PRESIDENTIELLE BENINOISE : Lionel Zinsou candidat, la mayonnaise va-t-elle prendre ?

Il fallait être aveugle pour ne pas voir que la nomination de Lionel Zinsou au poste de premier ministre, à neuf mois de l'élection présidentielle à laquelle Yayi Boni n'est pas candidat, par respect de la constitution de son pays, cachait un destin de présidentiable. C'est parce que le président ne trouvait pas de fortes pointures au sein de son groupement politique, les FCBE (Forces Cauris pour un Bénin émergent), pour faire acte de candidature à sa succession, qu'il est parti chercher ailleurs. Avec pour obsession de faire échouer l'OPA que son frère-ennemi, Patrice Talon, s'apprête à lancer sur le Palais de La Marina. Après avoir été un faiseur de roi, ce dernier entend devenir roi lui-même. Boni Yayi en est, terriblement, inquiet à l'idée de passer le témoin à celui qui avait voulu l'empoisonner sans y parvenir, et que, lui-même, Yayi Boni, a voulu emprisonner, sans y arriver. C'est comme l'histoire de deux amants qui s'aimaient terriblement, et dont la séparation provoque un véritable tremblement de terre.

Si le choix de Yayi Boni fait couler beaucoup d'encre au sein des FCBE, il est très risqué dans un pays totalement démocratique et décolonisé comme le Bénin. Lionel Zinsou, Franco-Béninois, de son état comme la très grande majorité d'hommes politiques béninois, n'a pas à rougir des qu'en dira-t-on de ses compatriotes dont on ne sait jamais, exactement, ce qu'ils veulent.

Le handicap qu'il traîne, c'est d'être considéré comme un homme de paille de la France. On peut aimer Lionel parce qu'il est beau et très compétent, mais çà là, il faudra qu'il l'enlève de la tête des Béninois. Qu'il travaille beaucoup cet aspect néfaste et dévastateur, au moment où, après avoir déçu en France où il fait du Sarkozy au lieu de faire du Hollande, en matière de politique intérieure, le président français, François Hollande, a, en Afrique, changé de langage sur la modification des constitutions et l'alternance à la tête de l'Etat. Un discours jadis très apprécié qu'il avait tenu, en juillet dernier, à Cotonou, après l'avoir prononcé, en 2012, à Dakar et à Kinshasa, au Sommet de la Francophonie.
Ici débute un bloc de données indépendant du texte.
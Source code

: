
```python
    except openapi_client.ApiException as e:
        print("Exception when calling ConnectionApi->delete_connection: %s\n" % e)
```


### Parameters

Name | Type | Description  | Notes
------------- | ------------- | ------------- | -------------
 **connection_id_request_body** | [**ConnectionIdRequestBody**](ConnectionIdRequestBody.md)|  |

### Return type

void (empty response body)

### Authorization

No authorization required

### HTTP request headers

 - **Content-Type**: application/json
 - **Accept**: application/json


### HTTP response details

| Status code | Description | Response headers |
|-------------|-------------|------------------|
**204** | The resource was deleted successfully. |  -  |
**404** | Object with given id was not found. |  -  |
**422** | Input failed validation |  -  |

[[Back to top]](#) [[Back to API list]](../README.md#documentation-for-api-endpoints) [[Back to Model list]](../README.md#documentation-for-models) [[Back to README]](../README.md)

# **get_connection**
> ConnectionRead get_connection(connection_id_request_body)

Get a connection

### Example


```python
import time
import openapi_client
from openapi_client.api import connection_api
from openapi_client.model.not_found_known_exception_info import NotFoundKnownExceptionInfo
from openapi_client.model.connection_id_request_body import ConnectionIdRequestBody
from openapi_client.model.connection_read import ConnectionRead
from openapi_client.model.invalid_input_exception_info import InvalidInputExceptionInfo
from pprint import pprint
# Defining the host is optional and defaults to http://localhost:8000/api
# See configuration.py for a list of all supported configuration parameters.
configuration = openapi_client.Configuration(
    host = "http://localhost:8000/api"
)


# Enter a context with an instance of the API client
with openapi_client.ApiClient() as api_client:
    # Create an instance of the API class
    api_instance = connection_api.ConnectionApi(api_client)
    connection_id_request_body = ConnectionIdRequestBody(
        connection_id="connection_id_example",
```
Mais le virage à 180 degrés qu'il a pris, fait, désormais, de lui auprès des Africains, un piètre président, qui change de position comme le vent du désert change de direction.
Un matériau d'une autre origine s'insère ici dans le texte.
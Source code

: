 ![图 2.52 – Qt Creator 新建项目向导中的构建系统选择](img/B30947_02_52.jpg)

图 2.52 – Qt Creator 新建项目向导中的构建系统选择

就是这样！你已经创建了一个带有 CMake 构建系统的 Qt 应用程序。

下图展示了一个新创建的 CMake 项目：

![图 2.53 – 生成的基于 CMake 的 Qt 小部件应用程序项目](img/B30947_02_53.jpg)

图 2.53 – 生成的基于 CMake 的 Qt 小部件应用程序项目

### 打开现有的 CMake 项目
Son va et vient sur le référendum au Congo, l'a montré, ce qui pousse, maintenant, les Congolais bi-nationaux, à envisager (sérieusement) le vote FN (Front National) lors des élections de décembre, en France.

En effet, après le changement de position de Hollande sur le référendum au Congo, le seul homme politique français, qui lui avait écrit pour le critiquer et dénoncer cette courte vue d'un président qui n'a pas de politique africaine de la France bien définie, c'est Louis Alliot, vice-président du FN et époux de Marine Le Pen, dans le civil. Voilà où on en est aujourd'hui en France.

Cette longue dissertation pour montrer le handicap que le candidat Lionel Zinsou devra surmonter car être considéré de nos jours, en Afrique, comme l'homme de la France, n'est vraiment plus un avantage.